#### [What is expected]
Starting at the first line of the records below, transcribe each line exactly, ending with the line that contains "pin IC socket".

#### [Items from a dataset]
━━━━━━━━━━

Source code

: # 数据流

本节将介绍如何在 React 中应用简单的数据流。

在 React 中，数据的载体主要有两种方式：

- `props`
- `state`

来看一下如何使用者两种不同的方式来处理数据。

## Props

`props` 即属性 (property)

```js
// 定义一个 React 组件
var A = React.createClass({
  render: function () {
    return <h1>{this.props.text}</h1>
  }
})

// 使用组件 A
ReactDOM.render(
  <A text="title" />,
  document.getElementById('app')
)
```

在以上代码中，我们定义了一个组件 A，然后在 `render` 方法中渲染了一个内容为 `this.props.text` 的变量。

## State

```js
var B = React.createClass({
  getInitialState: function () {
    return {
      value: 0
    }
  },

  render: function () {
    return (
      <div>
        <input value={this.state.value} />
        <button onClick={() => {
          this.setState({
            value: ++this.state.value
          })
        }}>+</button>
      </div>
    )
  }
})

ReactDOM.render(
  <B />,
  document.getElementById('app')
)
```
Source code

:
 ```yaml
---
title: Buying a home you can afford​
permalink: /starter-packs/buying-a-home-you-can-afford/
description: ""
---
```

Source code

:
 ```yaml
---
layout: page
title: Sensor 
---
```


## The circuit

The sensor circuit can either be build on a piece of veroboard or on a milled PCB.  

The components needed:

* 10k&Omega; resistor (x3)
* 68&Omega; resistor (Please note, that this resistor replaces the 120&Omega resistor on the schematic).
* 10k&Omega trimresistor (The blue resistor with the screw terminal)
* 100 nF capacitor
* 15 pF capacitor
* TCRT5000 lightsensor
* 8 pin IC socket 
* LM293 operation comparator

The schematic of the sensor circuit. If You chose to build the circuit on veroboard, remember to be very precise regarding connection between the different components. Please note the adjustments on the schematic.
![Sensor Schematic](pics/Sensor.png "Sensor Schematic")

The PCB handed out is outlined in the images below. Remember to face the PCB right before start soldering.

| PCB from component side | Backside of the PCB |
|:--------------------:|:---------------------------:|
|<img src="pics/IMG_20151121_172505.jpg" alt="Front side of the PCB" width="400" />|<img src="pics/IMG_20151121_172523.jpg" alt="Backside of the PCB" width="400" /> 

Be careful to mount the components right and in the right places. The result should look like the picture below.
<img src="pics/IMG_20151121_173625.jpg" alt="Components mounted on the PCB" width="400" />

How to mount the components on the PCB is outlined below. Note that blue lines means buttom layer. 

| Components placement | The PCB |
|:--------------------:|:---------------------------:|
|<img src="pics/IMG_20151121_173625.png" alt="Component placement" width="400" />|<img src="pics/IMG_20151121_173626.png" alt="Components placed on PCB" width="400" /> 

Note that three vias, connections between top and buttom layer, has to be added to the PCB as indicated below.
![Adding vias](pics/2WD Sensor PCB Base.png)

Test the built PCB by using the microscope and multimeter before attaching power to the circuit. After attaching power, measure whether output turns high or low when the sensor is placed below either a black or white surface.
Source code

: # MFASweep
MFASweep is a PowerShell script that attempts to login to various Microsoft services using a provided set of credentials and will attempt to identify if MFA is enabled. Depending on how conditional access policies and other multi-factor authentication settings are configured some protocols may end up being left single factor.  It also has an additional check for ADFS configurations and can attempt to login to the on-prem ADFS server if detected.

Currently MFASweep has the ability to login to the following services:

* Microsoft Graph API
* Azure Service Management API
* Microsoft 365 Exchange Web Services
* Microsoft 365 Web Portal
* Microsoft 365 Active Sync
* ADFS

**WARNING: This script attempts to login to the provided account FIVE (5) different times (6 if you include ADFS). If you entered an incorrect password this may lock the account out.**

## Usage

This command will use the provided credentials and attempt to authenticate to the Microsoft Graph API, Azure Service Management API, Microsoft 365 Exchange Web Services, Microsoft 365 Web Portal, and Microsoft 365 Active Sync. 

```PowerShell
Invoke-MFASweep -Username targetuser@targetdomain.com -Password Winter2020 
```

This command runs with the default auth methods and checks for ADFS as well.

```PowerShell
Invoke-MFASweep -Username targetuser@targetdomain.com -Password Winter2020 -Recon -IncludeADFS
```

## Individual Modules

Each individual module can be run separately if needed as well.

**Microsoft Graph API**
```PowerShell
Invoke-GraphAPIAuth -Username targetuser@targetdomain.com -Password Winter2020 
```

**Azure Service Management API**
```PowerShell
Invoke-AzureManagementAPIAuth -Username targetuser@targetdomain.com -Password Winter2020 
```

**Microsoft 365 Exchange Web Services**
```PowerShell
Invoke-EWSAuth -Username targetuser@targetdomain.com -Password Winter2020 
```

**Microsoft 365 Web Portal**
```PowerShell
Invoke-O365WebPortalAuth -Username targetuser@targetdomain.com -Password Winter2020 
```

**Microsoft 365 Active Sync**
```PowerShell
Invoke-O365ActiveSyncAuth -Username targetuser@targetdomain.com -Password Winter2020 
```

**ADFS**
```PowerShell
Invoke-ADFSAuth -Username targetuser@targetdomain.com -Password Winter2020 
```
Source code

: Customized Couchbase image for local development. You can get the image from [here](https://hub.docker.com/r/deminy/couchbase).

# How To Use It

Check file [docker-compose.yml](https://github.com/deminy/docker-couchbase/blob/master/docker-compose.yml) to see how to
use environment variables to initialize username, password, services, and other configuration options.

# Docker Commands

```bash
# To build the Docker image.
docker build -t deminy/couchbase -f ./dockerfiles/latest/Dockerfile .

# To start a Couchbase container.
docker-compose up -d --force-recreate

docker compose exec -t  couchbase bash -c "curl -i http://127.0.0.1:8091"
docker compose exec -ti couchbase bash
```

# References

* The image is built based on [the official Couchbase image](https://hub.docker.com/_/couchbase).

━━━━━━━━━━

#### [Response below]
Source code

: # 数据流

本节将介绍如何在 React 中应用简单的数据流。

在 React 中，数据的载体主要有两种方式：

- `props`
- `state`

来看一下如何使用者两种不同的方式来处理数据。

## Props

`props` 即属性 (property)

```js
// 定义一个 React 组件
var A = React.createClass({
  render: function () {
    return <h1>{this.props.text}</h1>
  }
})

// 使用组件 A
ReactDOM.render(
  <A text="title" />,
  document.getElementById('app')
)
```

在以上代码中，我们定义了一个组件 A，然后在 `render` 方法中渲染了一个内容为 `this.props.text` 的变量。

## State

```js
var B = React.createClass({
  getInitialState: function () {
    return {
      value: 0
    }
  },

  render: function () {
    return (
      <div>
        <input value={this.state.value} />
        <button onClick={() => {
          this.setState({
            value: ++this.state.value
          })
        }}>+</button>
      </div>
    )
  }
})

ReactDOM.render(
  <B />,
  document.getElementById('app')
)
```
Source code

:
 ```yaml
---
title: Buying a home you can afford​
permalink: /starter-packs/buying-a-home-you-can-afford/
description: ""
---
```

Source code

:
 ```yaml
---
layout: page
title: Sensor 
---
```


## The circuit

The sensor circuit can either be build on a piece of veroboard or on a milled PCB.  

The components needed:

* 10k&Omega; resistor (x3)
* 68&Omega; resistor (Please note, that this resistor replaces the 120&Omega resistor on the schematic).
* 10k&Omega trimresistor (The blue resistor with the screw terminal)
* 100 nF capacitor
* 15 pF capacitor
* TCRT5000 lightsensor
* 8 pin IC socket 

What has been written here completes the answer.